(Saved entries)
-------
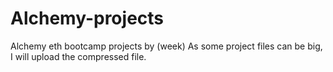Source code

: # Alchemy-projects
Alchemy eth bootcamp projects by (week)
As some project files can be big, I will upload the compressed file.

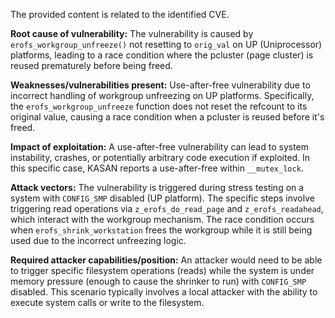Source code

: The provided content is related to the identified CVE.

**Root cause of vulnerability:**
The vulnerability is caused by `erofs_workgroup_unfreeze()` not resetting to `orig_val` on UP (Uniprocessor) platforms, leading to a race condition where the pcluster (page cluster) is reused prematurely before being freed.

**Weaknesses/vulnerabilities present:**
Use-after-free vulnerability due to incorrect handling of workgroup unfreezing on UP platforms. Specifically, the `erofs_workgroup_unfreeze` function does not reset the refcount to its original value, causing a race condition when a pcluster is reused before it's freed.

**Impact of exploitation:**
A use-after-free vulnerability can lead to system instability, crashes, or potentially arbitrary code execution if exploited. In this specific case, KASAN reports a use-after-free within `__mutex_lock`.

**Attack vectors:**
The vulnerability is triggered during stress testing on a system with `CONFIG_SMP` disabled (UP platform). The specific steps involve triggering read operations via `z_erofs_do_read_page` and `z_erofs_readahead`, which interact with the workgroup mechanism. The race condition occurs when `erofs_shrink_workstation` frees the workgroup while it is still being used due to the incorrect unfreezing logic.

**Required attacker capabilities/position:**
An attacker would need to be able to trigger specific filesystem operations (reads) while the system is under memory pressure (enough to cause the shrinker to run) with `CONFIG_SMP` disabled. This scenario typically involves a local attacker with the ability to execute system calls or write to the filesystem.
-------
Set down all records verbatim, omitting images.

Source code

: # Alchemy-projects
Alchemy eth bootcamp projects by (week)
As some project files can be big, I will upload the compressed file.

Source code

: The provided content is related to the identified CVE.

**Root cause of vulnerability:**
The vulnerability is caused by `erofs_workgroup_unfreeze()` not resetting to `orig_val` on UP (Uniprocessor) platforms, leading to a race condition where the pcluster (page cluster) is reused prematurely before being freed.

**Weaknesses/vulnerabilities present:**
Use-after-free vulnerability due to incorrect handling of workgroup unfreezing on UP platforms. Specifically, the `erofs_workgroup_unfreeze` function does not reset the refcount to its original value, causing a race condition when a pcluster is reused before it's freed.

**Impact of exploitation:**
A use-after-free vulnerability can lead to system instability, crashes, or potentially arbitrary code execution if exploited. In this specific case, KASAN reports a use-after-free within `__mutex_lock`.

**Attack vectors:**
The vulnerability is triggered during stress testing on a system with `CONFIG_SMP` disabled (UP platform). The specific steps involve triggering read operations via `z_erofs_do_read_page` and `z_erofs_readahead`, which interact with the workgroup mechanism. The race condition occurs when `erofs_shrink_workstation` frees the workgroup while it is still being used due to the incorrect unfreezing logic.

**Required attacker capabilities/position:**
An attacker would need to be able to trigger specific filesystem operations (reads) while the system is under memory pressure (enough to cause the shrinker to run) with `CONFIG_SMP` disabled. This scenario typically involves a local attacker with the ability to execute system calls or write to the filesystem.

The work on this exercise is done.